#### Records ####

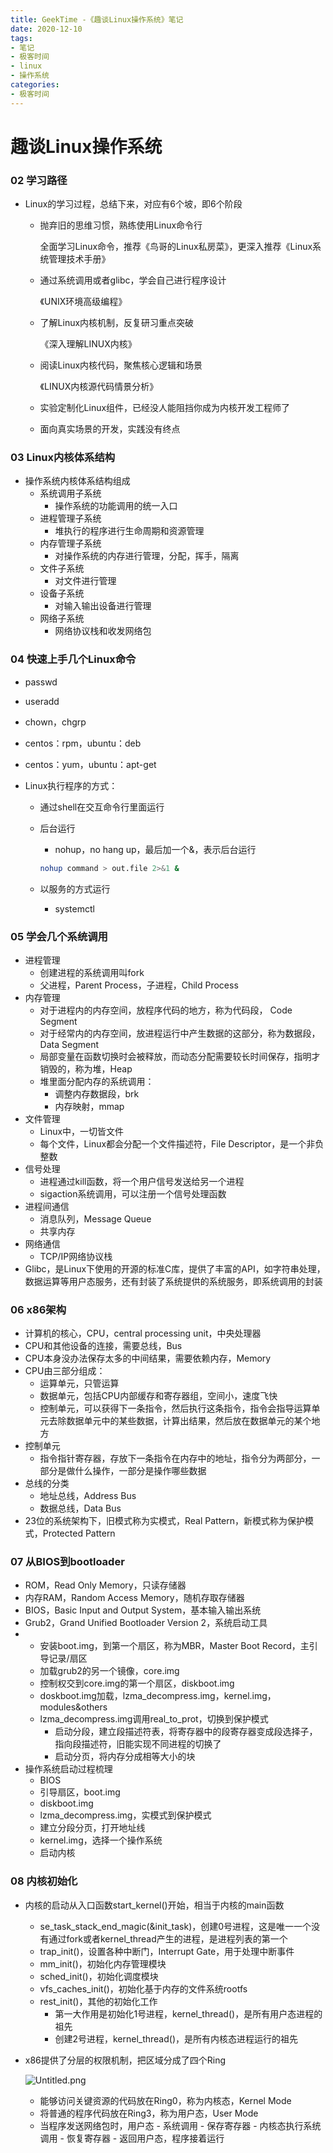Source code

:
```yaml
---
title: GeekTime -《趣谈Linux操作系统》笔记
date: 2020-12-10
tags:
- 笔记
- 极客时间
- linux
- 操作系统
categories:
- 极客时间
---
```


# 趣谈Linux操作系统

### 02 学习路径

- Linux的学习过程，总结下来，对应有6个坡，即6个阶段

  - 抛弃旧的思维习惯，熟练使用Linux命令行

    全面学习Linux命令，推荐《鸟哥的Linux私房菜》，更深入推荐《Linux系统管理技术手册》

  - 通过系统调用或者glibc，学会自己进行程序设计

    《UNIX环境高级编程》

  - 了解Linux内核机制，反复研习重点突破

    《深入理解LINUX内核》

  - 阅读Linux内核代码，聚焦核心逻辑和场景

    《LINUX内核源代码情景分析》

  - 实验定制化Linux组件，已经没人能阻挡你成为内核开发工程师了

  - 面向真实场景的开发，实践没有终点

### 03 Linux内核体系结构

- 操作系统内核体系结构组成
  - 系统调用子系统
    - 操作系统的功能调用的统一入口
  - 进程管理子系统
    - 堆执行的程序进行生命周期和资源管理
  - 内存管理子系统
    - 对操作系统的内存进行管理，分配，挥手，隔离
  - 文件子系统
    - 对文件进行管理
  - 设备子系统
    - 对输入输出设备进行管理
  - 网络子系统
    - 网络协议栈和收发网络包

### 04 快速上手几个Linux命令

- passwd

- useradd

- chown，chgrp

- centos：rpm，ubuntu：deb

- centos：yum，ubuntu：apt-get

- Linux执行程序的方式：

  - 通过shell在交互命令行里面运行

  - 后台运行

    - nohup，no hang up，最后加一个&，表示后台运行

    ```bash
    nohup command > out.file 2>&1 &
    ```

  - 以服务的方式运行

    - systemctl

### 05 学会几个系统调用

- 进程管理
  - 创建进程的系统调用叫fork
  - 父进程，Parent Process，子进程，Child Process
- 内存管理
  - 对于进程内的内存空间，放程序代码的地方，称为代码段， Code Segment
  - 对于经常内的内存空间，放进程运行中产生数据的这部分，称为数据段，Data Segment
  - 局部变量在函数切换时会被释放，而动态分配需要较长时间保存，指明才销毁的，称为堆，Heap
  - 堆里面分配内存的系统调用：
    - 调整内存数据段，brk
    - 内存映射，mmap
- 文件管理
  - Linux中，一切皆文件
  - 每个文件，Linux都会分配一个文件描述符，File Descriptor，是一个非负整数
- 信号处理
  - 进程通过kill函数，将一个用户信号发送给另一个进程
  - sigaction系统调用，可以注册一个信号处理函数
- 进程间通信
  - 消息队列，Message Queue
  - 共享内存
- 网络通信
  - TCP/IP网络协议栈
- Glibc，是Linux下使用的开源的标准C库，提供了丰富的API，如字符串处理，数据运算等用户态服务，还有封装了系统提供的系统服务，即系统调用的封装

### 06 x86架构

- 计算机的核心，CPU，central processing unit，中央处理器
- CPU和其他设备的连接，需要总线，Bus
- CPU本身没办法保存太多的中间结果，需要依赖内存，Memory
- CPU由三部分组成：
  - 运算单元，只管运算
  - 数据单元，包括CPU内部缓存和寄存器组，空间小，速度飞快
  - 控制单元，可以获得下一条指令，然后执行这条指令，指令会指导运算单元去除数据单元中的某些数据，计算出结果，然后放在数据单元的某个地方
- 控制单元
  - 指令指针寄存器，存放下一条指令在内存中的地址，指令分为两部分，一部分是做什么操作，一部分是操作哪些数据
- 总线的分类
  - 地址总线，Address Bus
  - 数据总线，Data Bus
- 23位的系统架构下，旧模式称为实模式，Real Pattern，新模式称为保护模式，Protected Pattern

### 07 从BIOS到bootloader

- ROM，Read Only Memory，只读存储器
- 内存RAM，Random Access Memory，随机存取存储器
- BIOS，Basic Input and Output System，基本输入输出系统
- Grub2，Grand Unified Bootloader Version 2，系统启动工具
- - 安装boot.img，到第一个扇区，称为MBR，Master Boot Record，主引导记录/扇区
  - 加载grub2的另一个镜像，core.img
  - 控制权交到core.img的第一个扇区，diskboot.img
  - doskboot.img加载，lzma_decompress.img，kernel.img，modules&others
  - lzma_decompress.img调用real_to_prot，切换到保护模式
    - 启动分段，建立段描述符表，将寄存器中的段寄存器变成段选择子，指向段描述符，旧能实现不同进程的切换了
    - 启动分页，将内存分成相等大小的块
- 操作系统启动过程梳理
  - BIOS
  - 引导扇区，boot.img
  - diskboot.img
  - lzma_decompress.img，实模式到保护模式
  - 建立分段分页，打开地址线
  - kernel.img，选择一个操作系统
  - 启动内核

### 08 内核初始化

- 内核的启动从入口函数start_kernel()开始，相当于内核的main函数

  - se_task_stack_end_magic(&init_task)，创建0号进程，这是唯一一个没有通过fork或者kernel_thread产生的进程，是进程列表的第一个
  - trap_init()，设置各种中断门，Interrupt Gate，用于处理中断事件
  - mm_init()，初始化内存管理模块
  - sched_init()，初始化调度模块
  - vfs_caches_init()，初始化基于内存的文件系统rootfs
  - rest_init()，其他的初始化工作
    - 第一大作用是初始化1号进程，kernel_thread()，是所有用户态进程的祖先
    - 创建2号进程，kernel_thread()，是所有内核态进程运行的祖先

- x86提供了分层的权限机制，把区域分成了四个Ring

  ![Untitled.png](Untitled.png)

  - 能够访问关键资源的代码放在Ring0，称为内核态，Kernel Mode
  - 将普通的程序代码放在Ring3，称为用户态，User Mode
  - 当程序发送网络包时，用户态 - 系统调用 - 保存寄存器 - 内核态执行系统调用 - 恢复寄存器 - 返回用户态，程序接着运行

####

Return, unchanged, the run of lines above that opens with the line containing "### 08 内核初始化" and closes with the line containing "- 能够访问关键资源的代码放在Ring0，称为内核态，Kernel Mode". Include both.

### 08 内核初始化

- 内核的启动从入口函数start_kernel()开始，相当于内核的main函数

  - se_task_stack_end_magic(&init_task)，创建0号进程，这是唯一一个没有通过fork或者kernel_thread产生的进程，是进程列表的第一个
  - trap_init()，设置各种中断门，Interrupt Gate，用于处理中断事件
  - mm_init()，初始化内存管理模块
  - sched_init()，初始化调度模块
  - vfs_caches_init()，初始化基于内存的文件系统rootfs
  - rest_init()，其他的初始化工作
    - 第一大作用是初始化1号进程，kernel_thread()，是所有用户态进程的祖先
    - 创建2号进程，kernel_thread()，是所有内核态进程运行的祖先

- x86提供了分层的权限机制，把区域分成了四个Ring

  ![Untitled.png](Untitled.png)

  - 能够访问关键资源的代码放在Ring0，称为内核态，Kernel Mode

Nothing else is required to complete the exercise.